Paga a tiempo, aunque sea el mínimo
El historial de pagos es el factor que más pesa en tu score. Un solo atraso de 30 días puede tirarte decenas de puntos y tarda meses en dejar de doler. Si andas apretado, prioriza siempre el pago mínimo antes que dejar la cuenta en ceros: es mil veces mejor pagar poco que no pagar.
Un truco simple: domicilia el pago mínimo de tus tarjetas para que el olvido deje de ser un riesgo.
Baja el uso de tus tarjetas a menos del 30%
El segundo factor más importante es tu nivel de utilización: cuánto debes en relación con tu límite de crédito. Si tu tarjeta tiene límite de $20,000 pesos y traes un saldo de $18,000, estás usando el 90% y eso grita “riesgo” a los ojos del banco.
La meta es mantenerte por debajo del 30%. Dos caminos: abonar más al capital cada quincena o pedir un aumento de límite (sin usarlo, claro). Si traes varias tarjetas saturadas, el método bola de nieve te ayuda a irlas liberando una por una sin perder la motivación.
Errores que destruyen tu score sin que te des cuenta
Ojo con estos hábitos: solicitar varios créditos en pocas semanas (cada consulta resta puntos), cancelar tu tarjeta más antigua (pierdes historial), ser aval de alguien que no paga, y dejar de usar por completo el crédito. Sí, leíste bien: sin movimientos no hay historial, y sin historial no hay score. Usa una tarjeta para un gasto fijo pequeño, como el streaming, y págala completa cada mes.

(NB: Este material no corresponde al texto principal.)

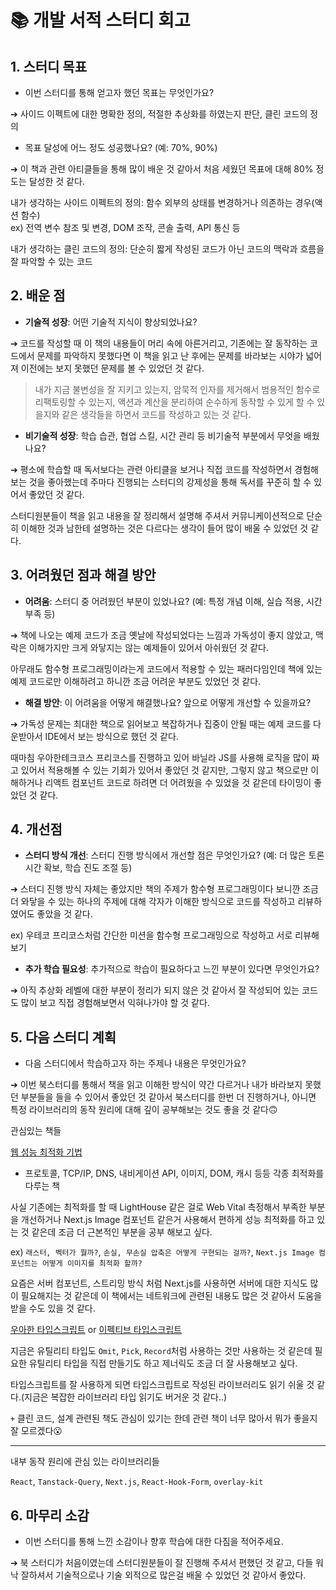 # 📚 개발 서적 스터디 회고

## 1. 스터디 목표

- 이번 스터디를 통해 얻고자 했던 목표는 무엇인가요?

➔ 사이드 이펙트에 대한 명확한 정의, 적절한 추상화를 하였는지 판단, 클린 코드의 정의

- 목표 달성에 어느 정도 성공했나요? (예: 70%, 90%)

➔ 이 책과 관련 아티클들을 통해 많이 배운 것 같아서 처음 세웠던 목표에 대해 80% 정도는 달성한 것 같다.

내가 생각하는 사이드 이펙트의 정의: 함수 외부의 상태를 변경하거나 의존하는 경우(액션 함수)
<br/>ex) 전역 변수 참조 및 변경, DOM 조작, 콘솔 출력, API 통신 등

내가 생각하는 클린 코드의 정의: 단순히 짧게 작성된 코드가 아닌 코드의 맥락과 흐름을 잘 파악할 수 있는 코드

## 2. 배운 점

- **기술적 성장**: 어떤 기술적 지식이 향상되었나요?

➔ 코드를 작성할 때 이 책의 내용들이 머리 속에 아른거리고, 기존에는 잘 동작하는 코드에서 문제를 파악하지 못했다면 이 책을 읽고 난 후에는 문제를 바라보는 시야가 넓어져 이전에는 보지 못했던 문제를 볼 수 있었던 것 같다.

> 내가 지금 불변성을 잘 지키고 있는지, 암묵적 인자를 제거해서 범용적인 함수로 리팩토링할 수 있는지, 액션과 계산을 분리하여 순수하게 동작할 수 있게 할 수 있을지와 같은 생각들을 하면서 코드를 작성하고 있는 것 같다.

- **비기술적 성장**: 학습 습관, 협업 스킬, 시간 관리 등 비기술적 부분에서 무엇을 배웠나요?

➔ 평소에 학습할 때 독서보다는 관련 아티클을 보거나 직접 코드를 작성하면서 경험해보는 것을 좋아했는데 주마다 진행되는 스터디의 강제성을 통해 독서를 꾸준히 할 수 있어서 좋았던 것 같다.

스터디원분들이 책을 읽고 내용을 잘 정리해서 설명해 주셔서 커뮤니케이션적으로 단순히 이해한 것과 남한테 설명하는 것은 다르다는 생각이 들어 많이 배울 수 있었던 것 같다.

## 3. 어려웠던 점과 해결 방안

- **어려움**: 스터디 중 어려웠던 부분이 있었나요? (예: 특정 개념 이해, 실습 적용, 시간 부족 등)

➔ 책에 나오는 예제 코드가 조금 옛날에 작성되었다는 느낌과 가독성이 좋지 않았고, 맥락은 이해가지만 크게 와닿지는 않는 예제들이 있어서 아쉬웠던 것 같다.

아무래도 함수형 프로그래밍이라는게 코드에서 적용할 수 있는 패러다임인데 책에 있는 예제 코드로만 이해하려고 하니깐 조금 어려운 부분도 있었던 것 같다.

- **해결 방안**: 이 어려움을 어떻게 해결했나요? 앞으로 어떻게 개선할 수 있을까요?

➔ 가독성 문제는 최대한 책으로 읽어보고 복잡하거나 집중이 안될 때는 예제 코드를 다운받아서 IDE에서 보는 방식으로 했던 것 같다.

때마침 우아한테크코스 프리코스를 진행하고 있어 바닐라 JS를 사용해 로직을 많이 짜고 있어서 적용해볼 수 있는 기회가 있어서 좋았던 것 같지만, 그렇지 않고 책으로만 이해하거나 리액트 컴포넌트 코드로 하려면 더 어려웠을 수 있었을 것 같은데 타이밍이 좋았던 것 같다.

## 4. 개선점

- **스터디 방식 개선**: 스터디 진행 방식에서 개선할 점은 무엇인가요? (예: 더 많은 토론 시간 확보, 학습 진도 조절 등)

➔ 스터디 진행 방식 자체는 좋았지만 책의 주제가 함수형 프로그래밍이다 보니깐 조금 더 와닿을 수 있는 하나의 주제에 대해 각자가 이해한 방식으로 코드를 작성하고 리뷰하였어도 좋았을 것 같다.

ex) 우테코 프리코스처럼 간단한 미션을 함수형 프로그래밍으로 작성하고 서로 리뷰해보기

- **추가 학습 필요성**: 추가적으로 학습이 필요하다고 느낀 부분이 있다면 무엇인가요?

➔ 아직 추상화 레벨에 대한 부분이 정리가 되지 않은 것 같아서 잘 작성되어 있는 코드도 많이 보고 직접 경험해보면서 익혀나가야 할 것 같다.

## 5. 다음 스터디 계획

- 다음 스터디에서 학습하고자 하는 주제나 내용은 무엇인가요?

➔ 이번 북스터디를 통해서 책을 읽고 이해한 방식이 약간 다르거나 내가 바라보지 못했던 부분들을 들을 수 있어서 좋았던 것 같아서 북스터디를 한번 더 진행하거나, 아니면 특정 라이브러리의 동작 원리에 대해 깊이 공부해보는 것도 좋을 것 같다🙃

관심있는 책들

<a href="https://m.yes24.com/Goods/Detail/96262886">웹 성능 최적화 기법</a>

- 프로토콜, TCP/IP, DNS, 내비게이션 API, 이미지, DOM, 캐시 등등 각종 최적화를 다루는 책

사실 기존에는 최적화를 할 때 LightHouse 같은 걸로 Web Vital 측정해서 부족한 부분을 개선하거나 Next.js Image 컴포넌트 같은거 사용해서 편하게 성능 최적화를 하고 있는 것 같은데 조금 더 근본적인 부분을 공부 해보고 싶다.

ex) `래스터, 벡터가 뭘까?`, `손실, 무손실 압축은 어떻게 구현되는 걸까?`, `Next.js Image 컴포넌트는 어떻게 이미지를 최적화 할까?`

요즘은 서버 컴포넌트, 스트리밍 방식 처럼 Next.js를 사용하면 서버에 대한 지식도 많이 필요해지는 것 같은데 이 책에서는 네트워크에 관련된 내용도 많은 것 같아서 도움을 받을 수도 있을 것 같다.

<a href="https://m.yes24.com/Goods/Detail/123049083">우아한 타입스크립트</a> or <a href="https://m.yes24.com/Goods/Detail/102124327">이펙티브 타입스크립트</a>

지금은 유틸리티 타입도 `Omit`, `Pick`, `Record`처럼 사용하는 것만 사용하는 것 같은데 필요한 유틸리티 타입을 직접 만들기도 하고 제너릭도 조금 더 잘 사용해보고 싶다.

타입스크립트를 잘 사용하게 되면 타입스크립트로 작성된 라이브러리도 읽기 쉬울 것 같다.(지금은 복잡한 라이브러리 타입 읽기도 버거운 것 같다..)

`+` 클린 코드, 설계 관련된 책도 관심이 있기는 한데 관련 책이 너무 많아서 뭐가 좋을지 잘 모르겠다😮

---

내부 동작 원리에 관심 있는 라이브러리들

`React`, `Tanstack-Query`, `Next.js`, `React-Hook-Form`, `overlay-kit`

## 6. 마무리 소감

- 이번 스터디를 통해 느낀 소감이나 향후 학습에 대한 다짐을 적어주세요.

➔ 북 스터디가 처음이였는데 스터디원분들이 잘 진행해 주셔서 편했던 것 같고, 다들 워낙 잘하셔서 기술적으로나 기술 외적으로 많은걸 배울 수 있었던 것 같아서 좋았다.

¿Y si ya estoy muy manchado en el Buró?
No te castigues: se puede salir. Los registros negativos no son eternos y hay estrategias concretas para limpiarte, desde negociar quitas hasta esperar los plazos de eliminación. Te lo explico completo en Cómo salir del Buró de Crédito: cuánto tiempo tarda y qué hacer mientras.
Conclusión
Mejorar tu score de crédito no es magia ni requiere trucos raros: paga a tiempo, mantén tus tarjetas por debajo del 30% de uso, revisa tu reporte gratis una vez al año y evita solicitar crédito a lo loco. En tres a seis meses de constancia vas a ver el número subir. Y ese número, tarde o temprano, se traduce en dinero: mejores tasas, más opciones y menos estrés.